::: DATA SECTION :::
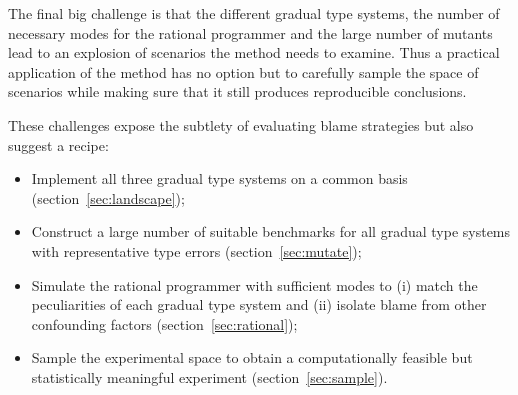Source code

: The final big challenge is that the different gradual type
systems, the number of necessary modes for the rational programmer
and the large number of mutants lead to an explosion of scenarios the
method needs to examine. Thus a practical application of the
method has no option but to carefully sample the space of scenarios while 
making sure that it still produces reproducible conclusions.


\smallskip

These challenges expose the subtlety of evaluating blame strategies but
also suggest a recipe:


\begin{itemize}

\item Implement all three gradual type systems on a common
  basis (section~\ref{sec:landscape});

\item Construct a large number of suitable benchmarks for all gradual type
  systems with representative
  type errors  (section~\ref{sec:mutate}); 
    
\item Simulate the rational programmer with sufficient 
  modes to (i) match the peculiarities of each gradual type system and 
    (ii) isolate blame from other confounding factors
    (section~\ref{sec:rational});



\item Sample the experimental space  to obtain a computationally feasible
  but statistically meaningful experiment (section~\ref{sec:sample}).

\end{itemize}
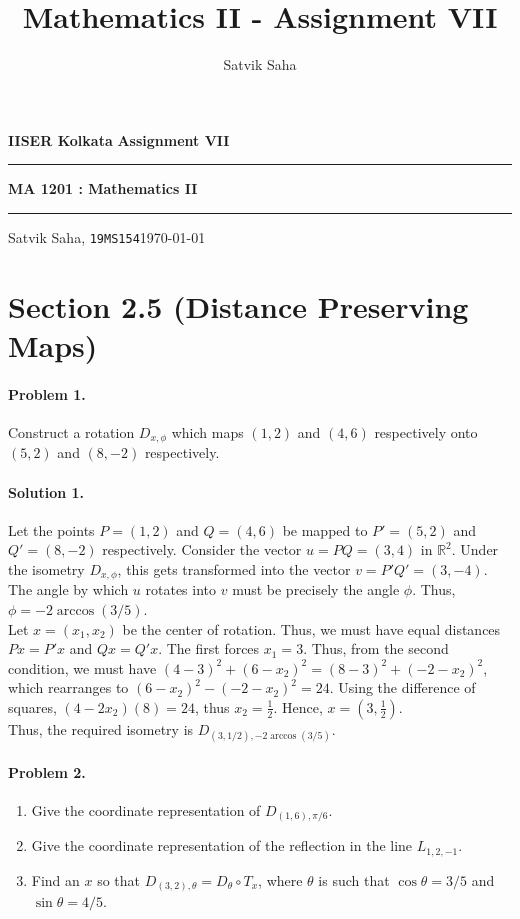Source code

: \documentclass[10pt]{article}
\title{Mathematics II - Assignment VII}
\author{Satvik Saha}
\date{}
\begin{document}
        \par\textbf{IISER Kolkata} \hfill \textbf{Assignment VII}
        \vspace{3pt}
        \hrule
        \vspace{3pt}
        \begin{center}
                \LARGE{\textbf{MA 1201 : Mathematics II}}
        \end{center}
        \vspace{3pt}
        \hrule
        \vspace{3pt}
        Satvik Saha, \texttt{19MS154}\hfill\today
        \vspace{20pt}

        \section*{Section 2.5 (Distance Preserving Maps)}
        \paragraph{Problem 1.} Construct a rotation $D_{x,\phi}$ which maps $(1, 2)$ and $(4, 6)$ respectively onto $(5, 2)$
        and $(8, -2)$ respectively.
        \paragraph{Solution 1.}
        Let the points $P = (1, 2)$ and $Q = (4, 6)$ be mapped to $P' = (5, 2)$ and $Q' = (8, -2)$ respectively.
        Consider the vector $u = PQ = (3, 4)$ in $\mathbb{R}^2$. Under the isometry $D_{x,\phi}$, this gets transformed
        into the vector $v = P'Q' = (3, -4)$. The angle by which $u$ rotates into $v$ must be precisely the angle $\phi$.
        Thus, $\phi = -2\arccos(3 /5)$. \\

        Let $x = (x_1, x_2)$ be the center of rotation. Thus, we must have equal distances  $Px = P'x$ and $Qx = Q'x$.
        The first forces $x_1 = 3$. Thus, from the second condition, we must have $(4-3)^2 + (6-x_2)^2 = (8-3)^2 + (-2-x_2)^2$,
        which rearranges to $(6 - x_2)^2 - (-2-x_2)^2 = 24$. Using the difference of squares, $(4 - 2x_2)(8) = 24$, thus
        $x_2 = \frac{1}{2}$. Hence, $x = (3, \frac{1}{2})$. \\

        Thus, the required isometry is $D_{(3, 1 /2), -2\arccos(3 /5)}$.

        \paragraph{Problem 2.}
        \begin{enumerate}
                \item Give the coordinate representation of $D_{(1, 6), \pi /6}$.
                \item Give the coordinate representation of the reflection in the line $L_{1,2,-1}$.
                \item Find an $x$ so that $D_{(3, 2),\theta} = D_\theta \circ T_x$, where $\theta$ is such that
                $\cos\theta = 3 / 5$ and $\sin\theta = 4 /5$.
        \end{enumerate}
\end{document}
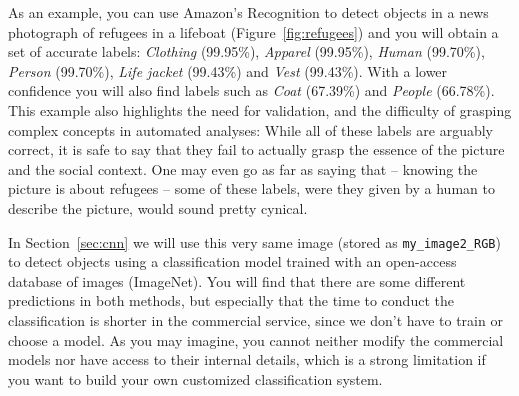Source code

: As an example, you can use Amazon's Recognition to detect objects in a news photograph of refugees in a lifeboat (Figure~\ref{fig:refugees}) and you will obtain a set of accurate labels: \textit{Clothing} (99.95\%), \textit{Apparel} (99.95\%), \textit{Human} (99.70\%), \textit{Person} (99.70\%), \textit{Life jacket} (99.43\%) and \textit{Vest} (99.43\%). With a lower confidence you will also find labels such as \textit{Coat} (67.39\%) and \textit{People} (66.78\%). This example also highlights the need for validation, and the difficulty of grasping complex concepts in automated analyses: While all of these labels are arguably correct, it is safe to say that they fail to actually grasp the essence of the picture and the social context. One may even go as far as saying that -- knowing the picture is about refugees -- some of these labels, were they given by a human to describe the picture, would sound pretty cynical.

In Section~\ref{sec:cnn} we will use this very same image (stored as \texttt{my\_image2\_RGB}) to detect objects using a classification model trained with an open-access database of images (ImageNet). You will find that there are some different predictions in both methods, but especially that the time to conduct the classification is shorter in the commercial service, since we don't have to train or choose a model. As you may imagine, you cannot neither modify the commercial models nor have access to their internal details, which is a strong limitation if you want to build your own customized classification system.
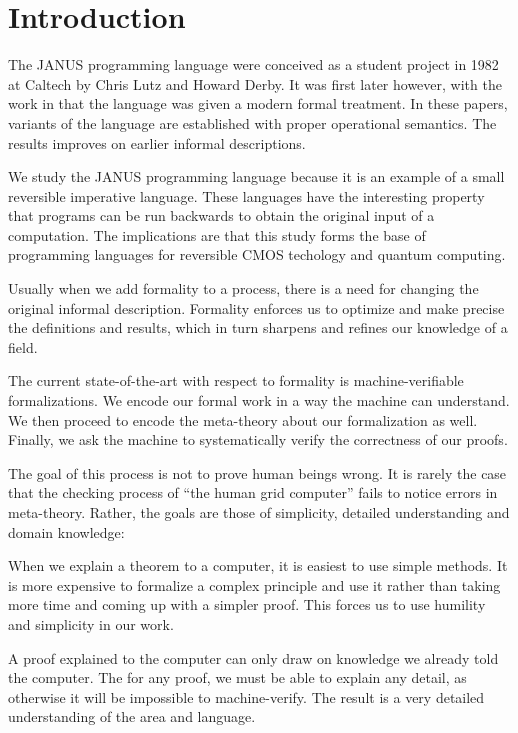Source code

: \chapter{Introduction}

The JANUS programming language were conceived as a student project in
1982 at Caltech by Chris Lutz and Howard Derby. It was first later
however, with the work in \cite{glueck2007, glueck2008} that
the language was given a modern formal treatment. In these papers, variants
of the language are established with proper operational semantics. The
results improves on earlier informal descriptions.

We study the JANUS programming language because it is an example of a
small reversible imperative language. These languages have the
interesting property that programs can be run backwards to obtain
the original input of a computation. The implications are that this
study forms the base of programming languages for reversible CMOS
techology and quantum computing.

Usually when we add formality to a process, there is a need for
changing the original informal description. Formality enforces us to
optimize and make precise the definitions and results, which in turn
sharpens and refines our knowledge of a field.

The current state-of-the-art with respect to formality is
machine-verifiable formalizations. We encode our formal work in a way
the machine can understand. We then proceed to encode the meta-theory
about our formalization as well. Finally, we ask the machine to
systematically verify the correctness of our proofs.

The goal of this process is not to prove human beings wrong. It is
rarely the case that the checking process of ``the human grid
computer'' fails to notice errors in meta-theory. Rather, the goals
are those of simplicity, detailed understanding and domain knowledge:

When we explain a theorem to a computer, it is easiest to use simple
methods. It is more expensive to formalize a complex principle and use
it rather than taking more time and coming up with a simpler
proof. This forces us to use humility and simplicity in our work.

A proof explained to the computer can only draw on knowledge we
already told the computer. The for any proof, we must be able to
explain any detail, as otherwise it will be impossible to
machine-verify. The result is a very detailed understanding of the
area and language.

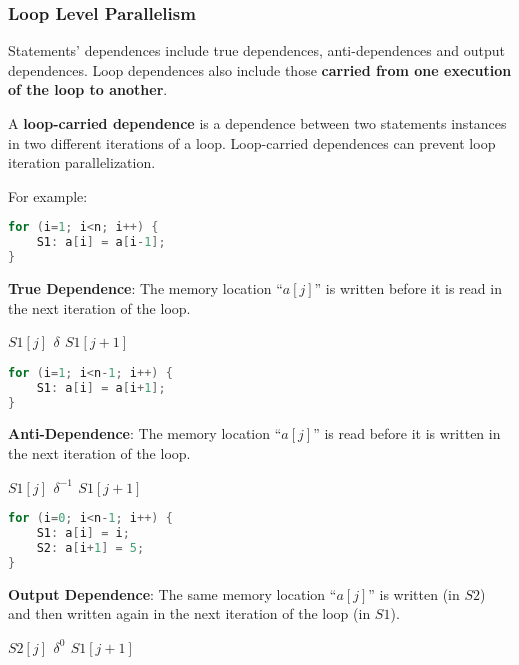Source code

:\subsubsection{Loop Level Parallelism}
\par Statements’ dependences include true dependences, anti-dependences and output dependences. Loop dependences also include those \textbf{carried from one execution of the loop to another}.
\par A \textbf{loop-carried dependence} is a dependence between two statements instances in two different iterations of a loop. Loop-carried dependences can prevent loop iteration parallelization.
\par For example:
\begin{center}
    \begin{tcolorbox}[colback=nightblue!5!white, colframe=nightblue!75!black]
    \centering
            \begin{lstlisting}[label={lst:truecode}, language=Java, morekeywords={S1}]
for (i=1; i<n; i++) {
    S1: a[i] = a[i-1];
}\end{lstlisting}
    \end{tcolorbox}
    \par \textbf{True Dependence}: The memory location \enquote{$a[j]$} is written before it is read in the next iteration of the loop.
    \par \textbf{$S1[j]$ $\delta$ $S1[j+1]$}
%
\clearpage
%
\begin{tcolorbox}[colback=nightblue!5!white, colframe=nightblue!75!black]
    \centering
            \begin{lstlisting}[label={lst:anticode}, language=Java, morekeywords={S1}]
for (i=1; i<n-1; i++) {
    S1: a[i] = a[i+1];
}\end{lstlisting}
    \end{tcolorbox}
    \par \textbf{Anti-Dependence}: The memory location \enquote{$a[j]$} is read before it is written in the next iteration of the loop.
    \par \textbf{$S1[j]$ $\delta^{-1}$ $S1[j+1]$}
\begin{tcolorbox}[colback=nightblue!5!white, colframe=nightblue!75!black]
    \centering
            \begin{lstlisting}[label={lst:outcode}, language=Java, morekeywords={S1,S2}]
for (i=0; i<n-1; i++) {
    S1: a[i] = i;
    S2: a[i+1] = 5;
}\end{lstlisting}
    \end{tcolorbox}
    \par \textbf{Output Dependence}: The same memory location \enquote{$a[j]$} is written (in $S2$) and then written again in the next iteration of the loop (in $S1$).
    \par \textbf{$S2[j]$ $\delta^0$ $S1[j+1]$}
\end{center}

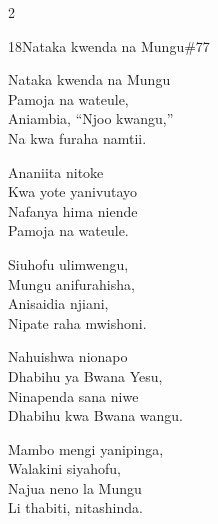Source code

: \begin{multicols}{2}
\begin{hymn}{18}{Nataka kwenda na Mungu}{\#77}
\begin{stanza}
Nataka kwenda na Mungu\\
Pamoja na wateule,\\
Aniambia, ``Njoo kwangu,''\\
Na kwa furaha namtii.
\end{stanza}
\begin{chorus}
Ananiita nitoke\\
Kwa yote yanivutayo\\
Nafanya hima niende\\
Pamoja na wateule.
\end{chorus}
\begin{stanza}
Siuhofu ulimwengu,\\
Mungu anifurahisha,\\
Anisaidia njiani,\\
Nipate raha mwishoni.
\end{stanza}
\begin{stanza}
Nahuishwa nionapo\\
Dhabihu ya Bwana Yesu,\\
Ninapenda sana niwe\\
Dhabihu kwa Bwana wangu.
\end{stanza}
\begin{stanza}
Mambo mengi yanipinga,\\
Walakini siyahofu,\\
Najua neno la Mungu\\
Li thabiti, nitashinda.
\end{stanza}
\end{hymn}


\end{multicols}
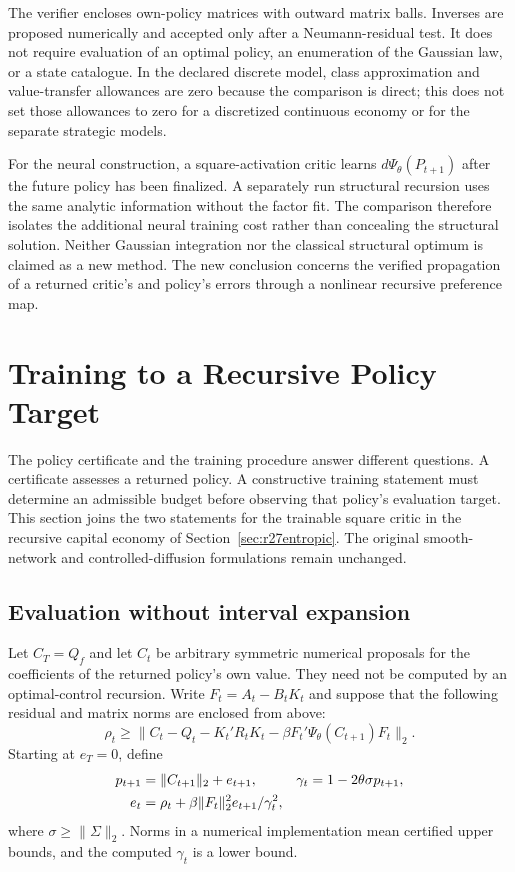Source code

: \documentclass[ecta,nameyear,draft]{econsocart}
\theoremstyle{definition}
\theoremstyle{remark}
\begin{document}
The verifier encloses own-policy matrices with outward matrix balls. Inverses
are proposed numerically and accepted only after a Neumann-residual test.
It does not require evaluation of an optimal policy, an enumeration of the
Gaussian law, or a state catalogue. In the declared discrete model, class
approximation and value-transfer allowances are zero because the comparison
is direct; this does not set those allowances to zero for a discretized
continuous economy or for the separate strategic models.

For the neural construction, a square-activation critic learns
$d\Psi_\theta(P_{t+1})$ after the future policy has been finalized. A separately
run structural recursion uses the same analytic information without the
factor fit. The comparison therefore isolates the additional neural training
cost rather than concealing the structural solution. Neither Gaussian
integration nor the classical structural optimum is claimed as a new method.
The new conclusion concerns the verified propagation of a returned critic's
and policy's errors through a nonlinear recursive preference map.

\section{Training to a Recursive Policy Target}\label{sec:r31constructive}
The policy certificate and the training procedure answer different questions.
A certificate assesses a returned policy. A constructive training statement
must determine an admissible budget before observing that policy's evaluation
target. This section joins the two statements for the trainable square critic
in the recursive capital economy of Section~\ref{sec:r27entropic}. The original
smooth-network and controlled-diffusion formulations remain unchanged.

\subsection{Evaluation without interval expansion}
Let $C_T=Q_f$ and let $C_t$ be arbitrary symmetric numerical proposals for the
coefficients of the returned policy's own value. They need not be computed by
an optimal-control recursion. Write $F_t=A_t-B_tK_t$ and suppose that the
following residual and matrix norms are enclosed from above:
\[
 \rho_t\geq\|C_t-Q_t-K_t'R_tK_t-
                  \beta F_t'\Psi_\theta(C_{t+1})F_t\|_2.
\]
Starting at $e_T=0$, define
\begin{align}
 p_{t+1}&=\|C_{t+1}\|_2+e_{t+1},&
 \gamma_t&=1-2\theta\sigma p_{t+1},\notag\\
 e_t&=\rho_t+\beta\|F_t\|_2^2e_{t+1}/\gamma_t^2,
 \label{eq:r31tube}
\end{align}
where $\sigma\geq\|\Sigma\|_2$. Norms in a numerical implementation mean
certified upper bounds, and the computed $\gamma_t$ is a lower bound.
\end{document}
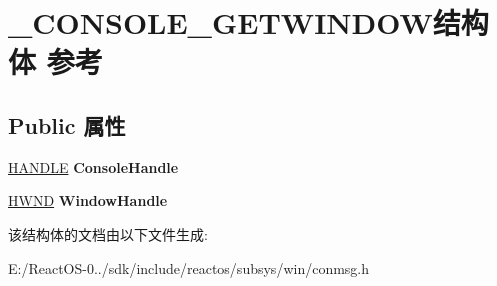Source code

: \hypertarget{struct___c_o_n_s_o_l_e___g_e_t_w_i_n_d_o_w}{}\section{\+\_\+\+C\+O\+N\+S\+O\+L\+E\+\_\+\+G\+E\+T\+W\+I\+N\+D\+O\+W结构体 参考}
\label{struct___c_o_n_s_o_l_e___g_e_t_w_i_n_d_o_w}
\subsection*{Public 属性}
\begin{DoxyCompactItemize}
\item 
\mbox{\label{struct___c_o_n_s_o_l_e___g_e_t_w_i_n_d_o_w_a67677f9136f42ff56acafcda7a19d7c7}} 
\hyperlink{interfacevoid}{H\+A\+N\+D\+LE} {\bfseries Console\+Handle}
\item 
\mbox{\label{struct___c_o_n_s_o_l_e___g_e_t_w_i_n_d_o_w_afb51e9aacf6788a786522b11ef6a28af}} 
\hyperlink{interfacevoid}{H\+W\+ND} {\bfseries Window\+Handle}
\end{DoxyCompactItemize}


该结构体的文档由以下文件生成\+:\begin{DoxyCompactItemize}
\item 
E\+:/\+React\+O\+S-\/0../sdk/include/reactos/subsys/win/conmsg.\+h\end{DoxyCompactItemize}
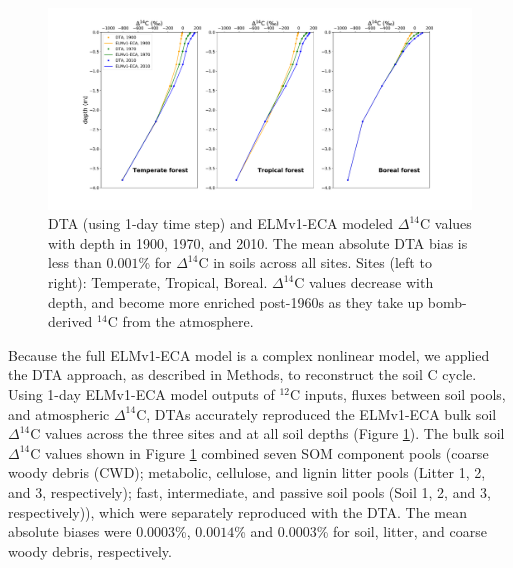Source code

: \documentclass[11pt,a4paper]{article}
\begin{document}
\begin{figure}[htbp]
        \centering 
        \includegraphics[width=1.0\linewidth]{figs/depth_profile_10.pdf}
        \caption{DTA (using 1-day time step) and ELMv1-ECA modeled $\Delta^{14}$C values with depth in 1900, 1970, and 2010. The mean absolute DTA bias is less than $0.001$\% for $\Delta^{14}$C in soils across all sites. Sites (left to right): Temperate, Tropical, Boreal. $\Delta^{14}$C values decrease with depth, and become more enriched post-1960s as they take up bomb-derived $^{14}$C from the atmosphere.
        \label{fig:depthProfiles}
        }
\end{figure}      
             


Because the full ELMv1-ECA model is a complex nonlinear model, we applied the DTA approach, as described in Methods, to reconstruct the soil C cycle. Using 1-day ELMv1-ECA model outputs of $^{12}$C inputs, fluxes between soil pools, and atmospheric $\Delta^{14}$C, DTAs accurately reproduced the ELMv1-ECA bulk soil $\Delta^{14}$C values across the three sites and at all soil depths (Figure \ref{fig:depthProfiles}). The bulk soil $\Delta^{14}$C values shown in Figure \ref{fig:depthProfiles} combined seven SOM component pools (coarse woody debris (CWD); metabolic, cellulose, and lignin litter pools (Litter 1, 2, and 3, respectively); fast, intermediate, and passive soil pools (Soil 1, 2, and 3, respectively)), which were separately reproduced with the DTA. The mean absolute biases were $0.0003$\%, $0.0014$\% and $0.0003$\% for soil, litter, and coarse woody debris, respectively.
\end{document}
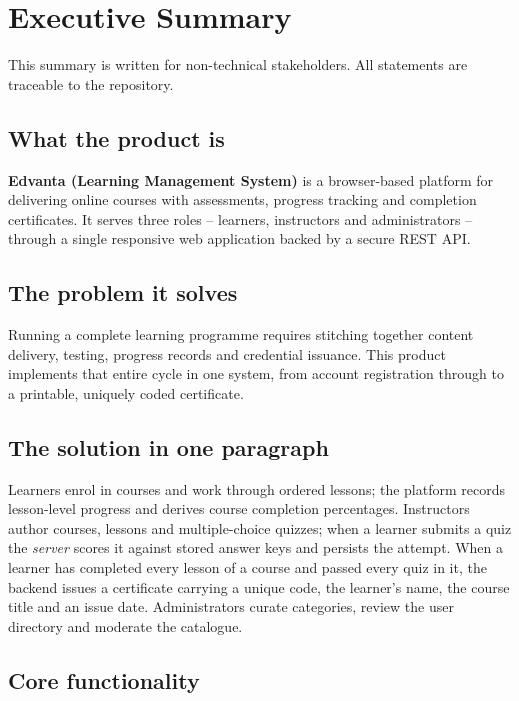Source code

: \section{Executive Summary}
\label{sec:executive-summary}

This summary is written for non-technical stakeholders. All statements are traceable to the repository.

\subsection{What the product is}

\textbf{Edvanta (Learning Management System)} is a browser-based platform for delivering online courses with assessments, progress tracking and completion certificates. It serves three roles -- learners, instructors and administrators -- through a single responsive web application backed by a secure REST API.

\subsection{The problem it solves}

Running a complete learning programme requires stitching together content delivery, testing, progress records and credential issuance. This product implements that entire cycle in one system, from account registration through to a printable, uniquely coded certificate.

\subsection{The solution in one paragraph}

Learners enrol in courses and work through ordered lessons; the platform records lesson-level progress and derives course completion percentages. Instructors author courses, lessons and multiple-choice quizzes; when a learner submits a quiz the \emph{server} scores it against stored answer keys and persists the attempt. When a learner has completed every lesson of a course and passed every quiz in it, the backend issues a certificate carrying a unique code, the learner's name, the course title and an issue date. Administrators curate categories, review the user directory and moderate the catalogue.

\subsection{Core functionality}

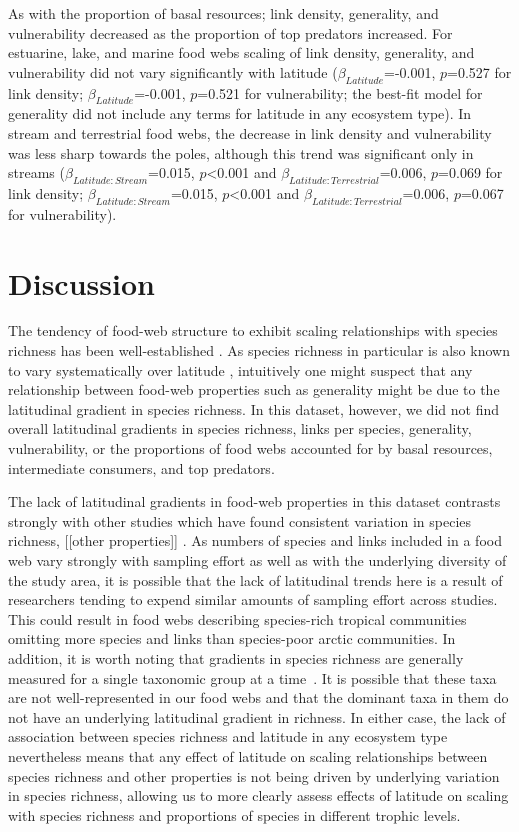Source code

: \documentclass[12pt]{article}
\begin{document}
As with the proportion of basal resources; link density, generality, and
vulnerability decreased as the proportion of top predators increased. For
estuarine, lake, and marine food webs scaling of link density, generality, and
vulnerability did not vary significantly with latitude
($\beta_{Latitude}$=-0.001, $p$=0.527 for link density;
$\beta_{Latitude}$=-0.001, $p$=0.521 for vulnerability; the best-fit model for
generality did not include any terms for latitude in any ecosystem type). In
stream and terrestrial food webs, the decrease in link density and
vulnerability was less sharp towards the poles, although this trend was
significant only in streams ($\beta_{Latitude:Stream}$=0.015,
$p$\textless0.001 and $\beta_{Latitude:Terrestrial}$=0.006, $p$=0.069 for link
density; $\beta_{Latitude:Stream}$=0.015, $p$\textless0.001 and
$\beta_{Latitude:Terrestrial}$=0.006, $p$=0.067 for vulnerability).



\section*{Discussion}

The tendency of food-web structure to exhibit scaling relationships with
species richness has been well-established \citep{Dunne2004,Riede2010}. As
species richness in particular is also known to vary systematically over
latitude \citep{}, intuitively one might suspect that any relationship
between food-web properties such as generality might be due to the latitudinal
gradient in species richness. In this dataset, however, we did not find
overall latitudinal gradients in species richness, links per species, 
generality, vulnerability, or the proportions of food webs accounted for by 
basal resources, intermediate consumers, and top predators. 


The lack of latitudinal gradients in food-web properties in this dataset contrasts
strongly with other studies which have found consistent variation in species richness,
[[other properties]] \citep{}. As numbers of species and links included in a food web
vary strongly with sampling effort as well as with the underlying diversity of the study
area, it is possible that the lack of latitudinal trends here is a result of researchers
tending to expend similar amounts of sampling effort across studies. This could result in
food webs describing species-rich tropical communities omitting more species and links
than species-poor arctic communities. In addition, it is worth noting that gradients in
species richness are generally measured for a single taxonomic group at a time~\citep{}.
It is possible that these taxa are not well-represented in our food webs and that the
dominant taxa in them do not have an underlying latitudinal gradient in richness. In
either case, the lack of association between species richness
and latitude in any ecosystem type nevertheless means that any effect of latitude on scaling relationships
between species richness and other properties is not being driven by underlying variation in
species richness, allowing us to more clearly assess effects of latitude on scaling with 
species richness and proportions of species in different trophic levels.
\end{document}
:::
* [WHAT THIS TASK INVOLVES]: Return the span of lines in the data above that opens at the line with "generality, vulnerability, or" and closes at the line with "The lack of latitudinal gradients", exactly, ends included, nothing else.

* [TASK RESULT]:
generality, vulnerability, or the proportions of food webs accounted for by 
basal resources, intermediate consumers, and top predators. 


The lack of latitudinal gradients in food-web properties in this dataset contrasts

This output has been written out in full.